*** PROVIDED DATA
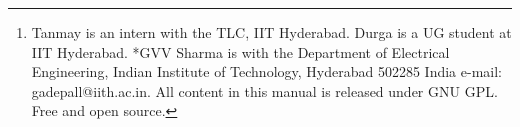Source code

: \documentclass[journal,12pt,twocolumn]{IEEEtran}
\begin{document}
\author{Tanmay Agarwal, Durga Keerthi and G V V Sharma$^{*}$%
\thanks{Tanmay is an intern with the TLC, IIT Hyderabad.  Durga is a UG student at IIT Hyderabad.  *GVV Sharma is with the Department
of Electrical Engineering, Indian Institute of Technology, Hyderabad
502285 India e-mail:  gadepall@iith.ac.in. All content in this manual is released under GNU GPL.  Free and open source.}%
}
% 
%



% 




\end{document}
******
EXERCISE INSTRUCTIONS: Show every line of the data that includes the string "Hyderabad".

RESULT:
\thanks{Tanmay is an intern with the TLC, IIT Hyderabad.  Durga is a UG student at IIT Hyderabad.  *GVV Sharma is with the Department
of Electrical Engineering, Indian Institute of Technology, Hyderabad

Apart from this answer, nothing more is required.